Inflammation response after cessation of chronic arsenic exposure and post-treatment of natural astaxanthin in liver: Potential role of cytokine-mediated cell–cell interactions

Ongoing groundwater arsenic contamination throughout China was first recognized in the 1960s. Groundwater arsenic contamination was a high risk for human and animal health worldwide. Apart from the drinking water, diet is the second pathway for arsenic to enter the human body and eventually cause liver injury. Natural astaxanthin extracted from the green algae Haematococcus pluvialis has dominated nutraceutical market for potential health benefits. Nevertheless, the molecular mechanism underlying the protective effect of post astaxanthin against arsenic-induced hepatotoxicity remains largely obscure.
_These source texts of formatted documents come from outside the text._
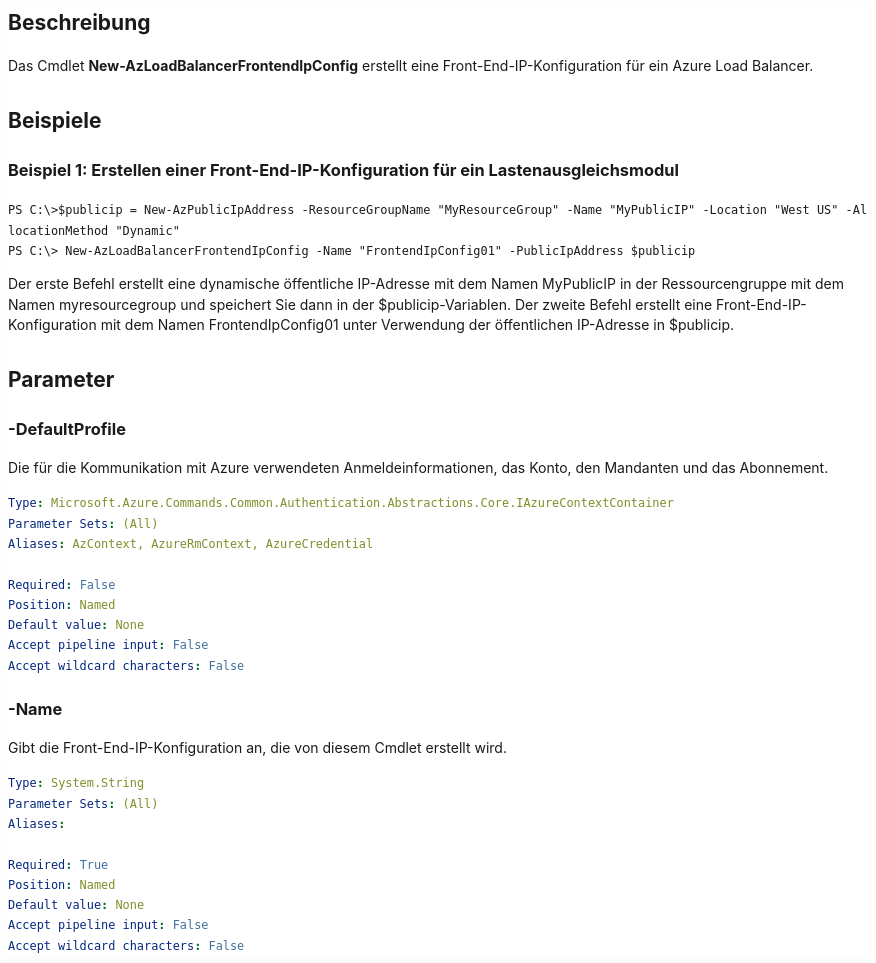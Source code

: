 ## Beschreibung
Das Cmdlet **New-AzLoadBalancerFrontendIpConfig** erstellt eine Front-End-IP-Konfiguration für ein Azure Load Balancer.

## Beispiele

### Beispiel 1: Erstellen einer Front-End-IP-Konfiguration für ein Lastenausgleichsmodul
```
PS C:\>$publicip = New-AzPublicIpAddress -ResourceGroupName "MyResourceGroup" -Name "MyPublicIP" -Location "West US" -AllocationMethod "Dynamic"
PS C:\> New-AzLoadBalancerFrontendIpConfig -Name "FrontendIpConfig01" -PublicIpAddress $publicip
```

Der erste Befehl erstellt eine dynamische öffentliche IP-Adresse mit dem Namen MyPublicIP in der Ressourcengruppe mit dem Namen myresourcegroup und speichert Sie dann in der $publicip-Variablen.
Der zweite Befehl erstellt eine Front-End-IP-Konfiguration mit dem Namen FrontendIpConfig01 unter Verwendung der öffentlichen IP-Adresse in $publicip.

## Parameter

### -DefaultProfile
Die für die Kommunikation mit Azure verwendeten Anmeldeinformationen, das Konto, den Mandanten und das Abonnement.

```yaml
Type: Microsoft.Azure.Commands.Common.Authentication.Abstractions.Core.IAzureContextContainer
Parameter Sets: (All)
Aliases: AzContext, AzureRmContext, AzureCredential

Required: False
Position: Named
Default value: None
Accept pipeline input: False
Accept wildcard characters: False
```

### -Name
Gibt die Front-End-IP-Konfiguration an, die von diesem Cmdlet erstellt wird.

```yaml
Type: System.String
Parameter Sets: (All)
Aliases:

Required: True
Position: Named
Default value: None
Accept pipeline input: False
Accept wildcard characters: False
```
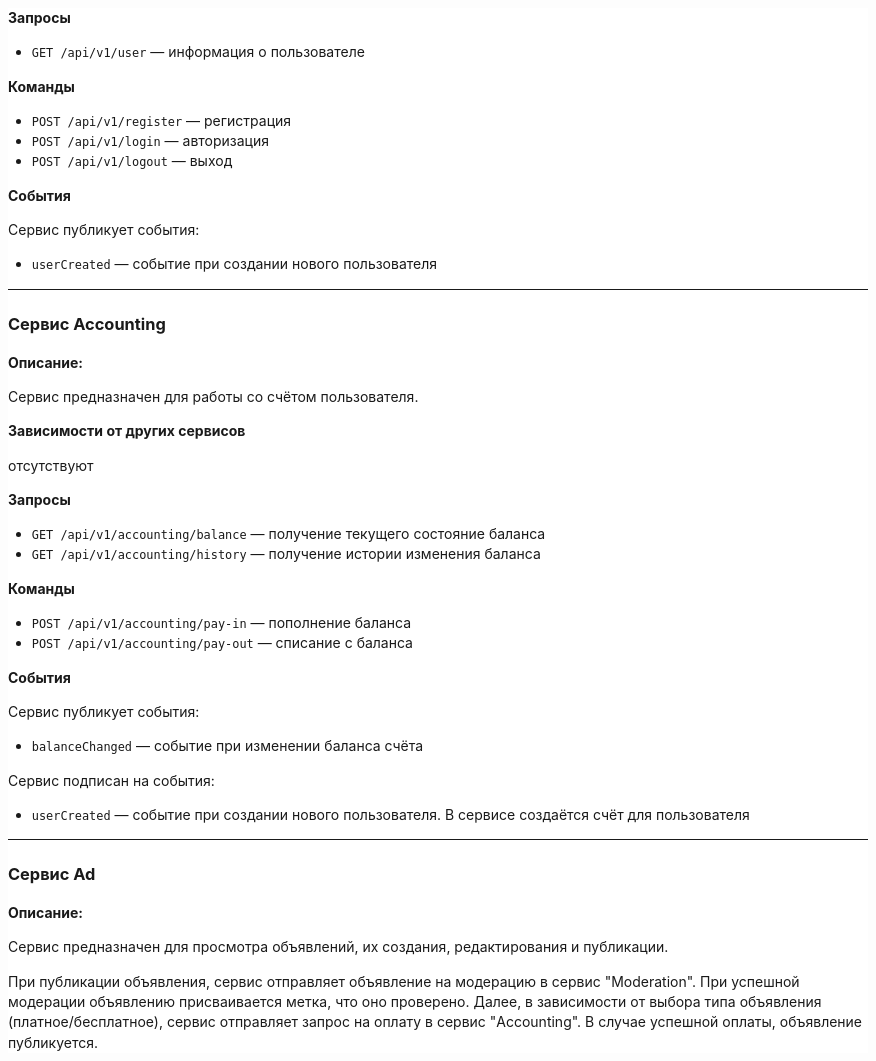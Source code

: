 **Запросы**

* `GET /api/v1/user` — информация о пользователе

**Команды**

* `POST /api/v1/register` — регистрация
* `POST /api/v1/login` — авторизация
* `POST /api/v1/logout` — выход

**События**

Сервис публикует события:
* `userCreated` — событие при создании нового пользователя

---

### Сервис Accounting

**Описание:**

Сервис предназначен для работы со счётом пользователя.

**Зависимости от других сервисов**

отсутствуют

**Запросы**

* `GET /api/v1/accounting/balance` — получение текущего состояние баланса
* `GET /api/v1/accounting/history` — получение истории изменения баланса

**Команды**

* `POST /api/v1/accounting/pay-in` — пополнение баланса
* `POST /api/v1/accounting/pay-out` — списание с баланса

**События**

Сервис публикует события:
* `balanceChanged` — событие при изменении баланса счёта

Сервис подписан на события:
* `userCreated` — событие при создании нового пользователя. В сервисе создаётся счёт для пользователя

---

### Сервис Ad

**Описание:**

Сервис предназначен для просмотра объявлений, их создания, редактирования и публикации. 

При публикации объявления, сервис отправляет объявление на модерацию в сервис "Moderation". 
При успешной модерации объявлению присваивается метка, что оно проверено. Далее, в зависимости от выбора типа объявления (платное/бесплатное), сервис отправляет запрос на оплату в сервис "Accounting".
В случае успешной оплаты, объявление публикуется.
In this study, we investigate the effect of natural astaxanthin (derived from Haemotococcus pluvialis) on oxidative stress and liver inflammatory response in rats after cessation of chronic arsenic exposure. Wistar rats were given by intragastric administration astaxanthin (250 mg/kg) daily for 2 weeks after cessation of exposure to sodium arsenite (300 µg/L, drinking water, 24 weeks). The results showed that post treatment with astaxnthin attenuated liver injury induced by long-term exposure to arsenic in rats. Most importantly, post treatment with astaxnthin decreased the increasing of inflammatory cytokine NF-κB, tumor necrosis factor-α, interleukin-1β, oxidative stress level, and total arsenic content in livers of rats exposed to arsenic. In addition, post treatment with astaxnthin reversed the increasing of protein levels of alpha-smooth muscle actin and collagen Iα1, which are activation marker of hepatic stellate cell (HSC). Collectively, these data demonstrate that post treatment with astaxnthin attenuates inflammation response in liver after cessation of chronic arsenic exposure via inhibitition of cytokine-mediated cell–cell interactions. Daily ingestion of natural astaxanthin might be a potential and beneficial candidate for the treatment of liver damage after cessation of chronic exposure to sodium arsenite.